▸ The problem
Print nothing but the lines below starting at the line that holds "(e.g. is-part-of). <br/>" and ending at the line that holds "accept OWL-files. <br/>", including both, each exactly as written.

▸ Collected data
● ● ● ● ● ● ●

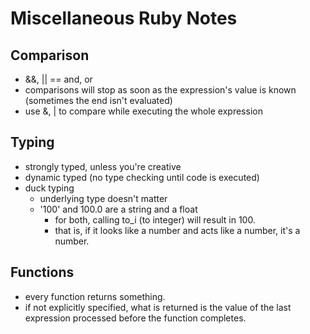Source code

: # Miscellaneous Ruby Notes

## Comparison
  * &&, || == and, or
  * comparisons will stop as soon as the expression's value is known (sometimes the end isn't evaluated)
  * use &, | to compare while executing the whole expression

## Typing
  * strongly typed, unless you're creative
  * dynamic typed (no type checking until code is executed)
  * duck typing
    - underlying type doesn't matter
    - '100' and 100.0 are a string and a float
      * for both, calling to_i (to integer) will result in 100.
      * that is, if it looks like a number and acts like a number, it's a number.

## Functions
  * every function returns something.
  * if not explicitly specified, what is returned is the value of the last expression processed before the function completes.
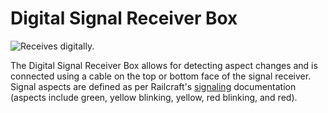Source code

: # Digital Signal Receiver Box

![Receives digitally.](block:computronics:digital_box)

The Digital Signal Receiver Box allows for detecting aspect changes and is connected using a cable on the top or bottom face of the signal receiver. Signal aspects are defined as per Railcraft's [signaling](http://railcraft.info/wiki/guide:signalling) documentation (aspects include green, yellow blinking, yellow, red blinking, and red).
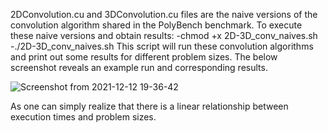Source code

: 2DConvolution.cu and 3DConvolution.cu files are the naive versions of the convolution algorithm shared in the PolyBench benchmark. 
To execute these naive versions and obtain results:
  -chmod +x 2D-3D_conv_naives.sh
  -./2D-3D_conv_naives.sh
This script will run these convolution algorithms and print out some results for different problem sizes. The below screenshot reveals an example run and corresponding results.

![Screenshot from 2021-12-12 19-36-42](https://user-images.githubusercontent.com/73446582/145721253-82aeb0f9-e1ac-436e-a6eb-c03c57c437b8.png)

As one can simply realize that there is a linear relationship between execution times and problem sizes. 
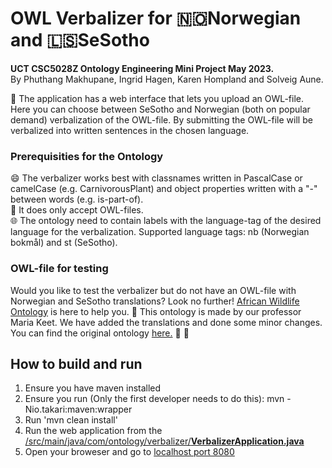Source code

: # OWL Verbalizer for 🇳🇴Norwegian and 🇱🇸SeSotho
**UCT CSC5028Z Ontology Engineering Mini Project May 2023.** <br/>
By Phuthang Makhupane, Ingrid Hagen, Karen Hompland and Solveig Aune.

🧭 The application has a web interface that lets you upload an OWL-file. Here you can choose between SeSotho and Norwegian (both on popular demand) verbalization of the OWL-file. By submitting the OWL-file will be verbalized into written sentences in the chosen language.

### Prerequisities for the Ontology
😄 The verbalizer works best with classnames written in PascalCase or camelCase (e.g. CarnivorousPlant) and object properties written with a "-" between words (e.g. is-part-of). <br/>
📁 It does only accept OWL-files. <br/>
🌐 The ontology need to contain labels with the language-tag of the desired language for the verbalization. Supported language tags: nb (Norwegian bokmål) and st (SeSotho). <br/>

### OWL-file for testing
Would you like to test the verbalizer but do not have an OWL-file with Norwegian and SeSotho translations? Look no further! [African Wildlife Ontology](src/main/resources/public/african_wildlife_for_project.owl) is here to help you. 🦒  This ontology is made by our professor Maria Keet. We have added the translations and done some minor changes. You can find the original ontology [here.](http://meteck.org/teaching/OEbook/ontologies/AfricanWildlifeOntology1.owl) 🦁 🐘

## How to build and run
1. Ensure you have maven installed
2. Ensure you run (Only the first developer needs to do this): mvn -Nio.takari:maven:wrapper
3. Run 'mvn clean install'
4. Run the web application from the [/src/main/java/com/ontology/verbalizer/**VerbalizerApplication.java**](/src/main/java/com/ontology/verbalizer/VerbalizerApplication.java)
5. Open your broweser and go to [localhost port 8080](http://localhost:8080/index.html)
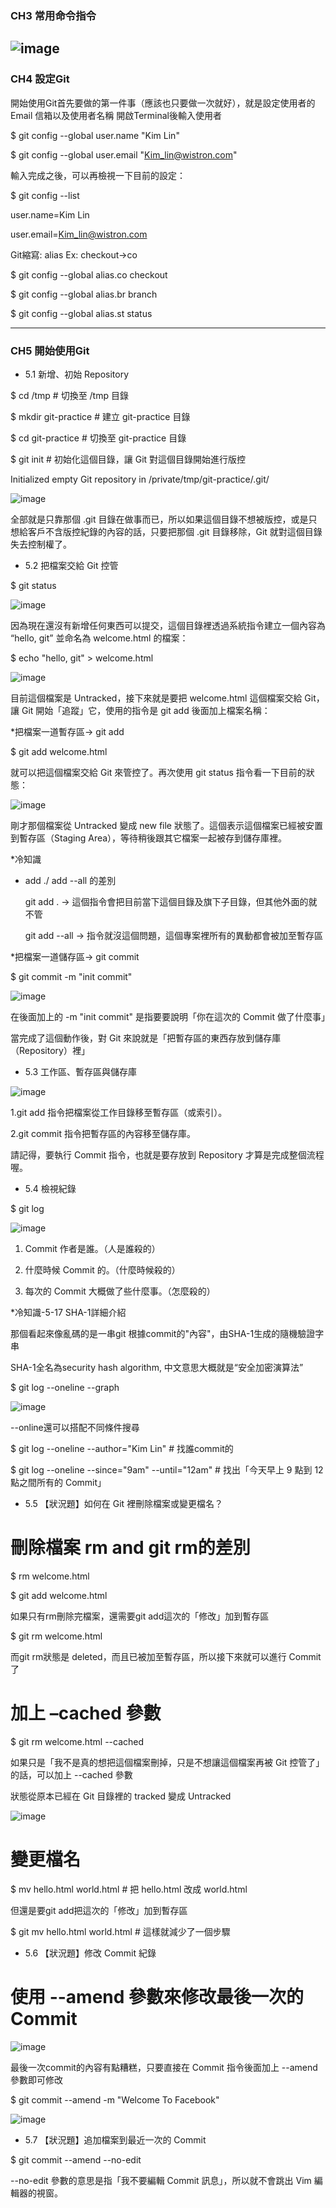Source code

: ### CH3 常用命令指令
![image](https://user-images.githubusercontent.com/43734850/155084532-3696a5cf-52b8-4ce4-afba-54708c37f1e8.png)
-------------------------------------------------
### CH4 設定Git

開始使用Git首先要做的第一件事（應該也只要做一次就好），就是設定使用者的 Email 信箱以及使用者名稱
開啟Terminal後輸入使用者

$ git config --global user.name "Kim Lin"

$ git config --global user.email "Kim_lin@wistron.com"

輸入完成之後，可以再檢視一下目前的設定：

$ git config --list

user.name=Kim Lin

user.email=Kim_lin@wistron.com

Git縮寫: alias Ex: checkout→co

$ git config --global alias.co checkout

$ git config --global alias.br branch

$ git config --global alias.st status

-------------------------------------------------
### CH5 開始使用Git
* 5.1 新增、初始 Repository

$ cd /tmp                  # 切換至 /tmp 目錄

$ mkdir git-practice       # 建立 git-practice 目錄

$ cd git-practice          # 切換至 git-practice 目錄

$ git init                 # 初始化這個目錄，讓 Git 對這個目錄開始進行版控

Initialized empty Git repository in /private/tmp/git-practice/.git/

![image](https://user-images.githubusercontent.com/43734850/155094835-4dcc8c5a-bcfb-4691-98f2-db9406f0519e.png)

全部就是只靠那個 .git 目錄在做事而已，所以如果這個目錄不想被版控，或是只想給客戶不含版控紀錄的內容的話，只要把那個 .git 目錄移除，Git 就對這個目錄失去控制權了。

* 5.2 把檔案交給 Git 控管

$ git status

![image](https://user-images.githubusercontent.com/43734850/155095437-c31d3570-6926-4c99-b9fc-cdd9449a83ad.png)

因為現在還沒有新增任何東西可以提交，這個目錄裡透過系統指令建立一個內容為 “hello, git” 並命名為 welcome.html 的檔案：

$ echo "hello, git" > welcome.html

![image](https://user-images.githubusercontent.com/43734850/155096075-add00e54-2615-40fe-a386-1ce9272c609a.png)

目前這個檔案是 Untracked，接下來就是要把 welcome.html 這個檔案交給 Git，讓 Git 開始「追蹤」它，使用的指令是 git add 後面加上檔案名稱：

*把檔案一道暫存區→ git add

$ git add welcome.html

就可以把這個檔案交給 Git 來管控了。再次使用 git status 指令看一下目前的狀態：

![image](https://user-images.githubusercontent.com/43734850/155096875-ee8f799f-f002-4972-ac12-97df287c0f47.png)

剛才那個檔案從 Untracked 變成 new file 狀態了。這個表示這個檔案已經被安置到暫存區（Staging Area），等待稍後跟其它檔案一起被存到儲存庫裡。

*冷知識
  * add ./ add --all 的差別
    
    git add . →  這個指令會把目前當下這個目錄及旗下子目錄，但其他外面的就不管
    
    git add --all → 指令就沒這個問題，這個專案裡所有的異動都會被加至暫存區
    
*把檔案一道儲存區→ git commit

$ git commit -m "init commit"
 
 ![image](https://user-images.githubusercontent.com/43734850/155099778-a648d752-0fff-4d57-8338-bb2eb13e69dd.png)

在後面加上的 -m "init commit" 是指要要說明「你在這次的 Commit 做了什麼事」

當完成了這個動作後，對 Git 來說就是「把暫存區的東西存放到儲存庫（Repository）裡」

* 5.3 工作區、暫存區與儲存庫

![image](https://user-images.githubusercontent.com/43734850/155100469-4d23d6b9-e729-4f39-acd4-dc0d9e9974ff.png)

1.git add 指令把檔案從工作目錄移至暫存區（或索引）。

2.git commit 指令把暫存區的內容移至儲存庫。

請記得，要執行 Commit 指令，也就是要存放到 Repository 才算是完成整個流程喔。

* 5.4 檢視紀錄

$ git log

![image](https://user-images.githubusercontent.com/43734850/155358395-48d4abf4-2e8a-4925-9d23-f4797c062dcc.png)

1. Commit 作者是誰。（人是誰殺的）

2. 什麼時候 Commit 的。（什麼時候殺的）

3. 每次的 Commit 大概做了些什麼事。（怎麼殺的）

*冷知識-5-17 SHA-1詳細介紹

那個看起來像亂碼的是一串git 根據commit的"內容"，由SHA-1生成的隨機驗證字串

SHA-1全名為security hash algorithm, 中文意思大概就是“安全加密演算法”

$ git log --oneline --graph

![image](https://user-images.githubusercontent.com/43734850/155361561-0ed2c69a-8c4f-4a7e-b9c1-da38fd968076.png)

--online還可以搭配不同條件搜尋

$ git log --oneline --author="Kim Lin"  # 找誰commit的

$ git log --oneline --since="9am" --until="12am"  # 找出「今天早上 9 點到 12 點之間所有的 Commit」

* 5.5 【狀況題】如何在 Git 裡刪除檔案或變更檔名？

# 刪除檔案 rm and git rm的差別

$ rm welcome.html 

$ git add welcome.html

如果只有rm刪除完檔案，還需要git add這次的「修改」加到暫存區

$ git rm welcome.html

而git rm狀態是 deleted，而且已被加至暫存區，所以接下來就可以進行 Commit 了

# 加上 –cached 參數

$ git rm welcome.html --cached

如果只是「我不是真的想把這個檔案刪掉，只是不想讓這個檔案再被 Git 控管了」的話，可以加上 --cached 參數

狀態從原本已經在 Git 目錄裡的 tracked 變成 Untracked

![image](https://user-images.githubusercontent.com/43734850/155366883-5cce1f36-4bb1-403a-887e-7559e019fad6.png)

# 變更檔名

$ mv hello.html world.html  # 把 hello.html 改成 world.html

但還是要git add把這次的「修改」加到暫存區

$ git mv hello.html world.html # 這樣就減少了一個步驟

* 5.6 【狀況題】修改 Commit 紀錄

# 使用 --amend 參數來修改最後一次的 Commit

![image](https://user-images.githubusercontent.com/43734850/155369637-03848477-50f5-4f1d-9ff0-1e58f6b2c16c.png)

最後一次commit的內容有點糟糕，只要直接在 Commit 指令後面加上 --amend 參數即可修改

$ git commit --amend -m "Welcome To Facebook"

![image](https://user-images.githubusercontent.com/43734850/155369969-47544732-1161-4e54-82ac-6101d61a9e3d.png)

* 5.7 【狀況題】追加檔案到最近一次的 Commit

$ git commit --amend --no-edit

--no-edit 參數的意思是指「我不要編輯 Commit 訊息」，所以就不會跳出 Vim 編輯器的視窗。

● ● ● ● ● ● ●

▸ Task answer
😄 The verbalizer works best with classnames written in PascalCase or camelCase (e.g. CarnivorousPlant) and object properties written with a "-" between words (e.g. is-part-of). <br/>
📁 It does only accept OWL-files. <br/>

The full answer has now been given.